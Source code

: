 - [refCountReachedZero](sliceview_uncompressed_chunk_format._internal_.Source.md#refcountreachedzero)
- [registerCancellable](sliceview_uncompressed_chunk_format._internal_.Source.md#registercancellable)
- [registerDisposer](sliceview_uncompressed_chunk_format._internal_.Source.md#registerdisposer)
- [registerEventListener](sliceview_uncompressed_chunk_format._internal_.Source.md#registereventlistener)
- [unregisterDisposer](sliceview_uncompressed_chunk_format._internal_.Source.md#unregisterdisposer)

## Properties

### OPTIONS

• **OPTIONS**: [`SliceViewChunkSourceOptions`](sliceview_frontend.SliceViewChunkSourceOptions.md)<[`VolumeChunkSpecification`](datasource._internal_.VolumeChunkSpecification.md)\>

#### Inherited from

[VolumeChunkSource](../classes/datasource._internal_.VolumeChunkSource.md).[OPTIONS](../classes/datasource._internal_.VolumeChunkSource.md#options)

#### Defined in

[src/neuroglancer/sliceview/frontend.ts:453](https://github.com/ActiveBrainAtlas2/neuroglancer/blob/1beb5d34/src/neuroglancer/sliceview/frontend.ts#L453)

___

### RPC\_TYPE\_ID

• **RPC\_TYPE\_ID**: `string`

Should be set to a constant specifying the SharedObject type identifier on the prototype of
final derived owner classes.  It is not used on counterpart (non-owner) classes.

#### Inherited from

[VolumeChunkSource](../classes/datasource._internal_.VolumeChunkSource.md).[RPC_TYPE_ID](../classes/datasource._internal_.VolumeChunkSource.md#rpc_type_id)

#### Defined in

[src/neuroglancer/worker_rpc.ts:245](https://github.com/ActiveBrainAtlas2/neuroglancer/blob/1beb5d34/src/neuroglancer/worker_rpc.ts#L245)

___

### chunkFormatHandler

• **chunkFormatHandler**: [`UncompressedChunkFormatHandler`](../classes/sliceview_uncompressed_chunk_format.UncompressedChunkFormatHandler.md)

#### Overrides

**To do:**
Return each line of the data exactly as written above.

**Finished exercise:**
Source code

: - [refCountReachedZero](sliceview_uncompressed_chunk_format._internal_.Source.md#refcountreachedzero)
- [registerCancellable](sliceview_uncompressed_chunk_format._internal_.Source.md#registercancellable)
- [registerDisposer](sliceview_uncompressed_chunk_format._internal_.Source.md#registerdisposer)
- [registerEventListener](sliceview_uncompressed_chunk_format._internal_.Source.md#registereventlistener)
- [unregisterDisposer](sliceview_uncompressed_chunk_format._internal_.Source.md#unregisterdisposer)

## Properties

### OPTIONS

• **OPTIONS**: [`SliceViewChunkSourceOptions`](sliceview_frontend.SliceViewChunkSourceOptions.md)<[`VolumeChunkSpecification`](datasource._internal_.VolumeChunkSpecification.md)\>

#### Inherited from

[VolumeChunkSource](../classes/datasource._internal_.VolumeChunkSource.md).[OPTIONS](../classes/datasource._internal_.VolumeChunkSource.md#options)

#### Defined in

[src/neuroglancer/sliceview/frontend.ts:453](https://github.com/ActiveBrainAtlas2/neuroglancer/blob/1beb5d34/src/neuroglancer/sliceview/frontend.ts#L453)

___

### RPC\_TYPE\_ID

• **RPC\_TYPE\_ID**: `string`

Should be set to a constant specifying the SharedObject type identifier on the prototype of
final derived owner classes.  It is not used on counterpart (non-owner) classes.

#### Inherited from

[VolumeChunkSource](../classes/datasource._internal_.VolumeChunkSource.md).[RPC_TYPE_ID](../classes/datasource._internal_.VolumeChunkSource.md#rpc_type_id)

#### Defined in

[src/neuroglancer/worker_rpc.ts:245](https://github.com/ActiveBrainAtlas2/neuroglancer/blob/1beb5d34/src/neuroglancer/worker_rpc.ts#L245)

___

### chunkFormatHandler

• **chunkFormatHandler**: [`UncompressedChunkFormatHandler`](../classes/sliceview_uncompressed_chunk_format.UncompressedChunkFormatHandler.md)

#### Overrides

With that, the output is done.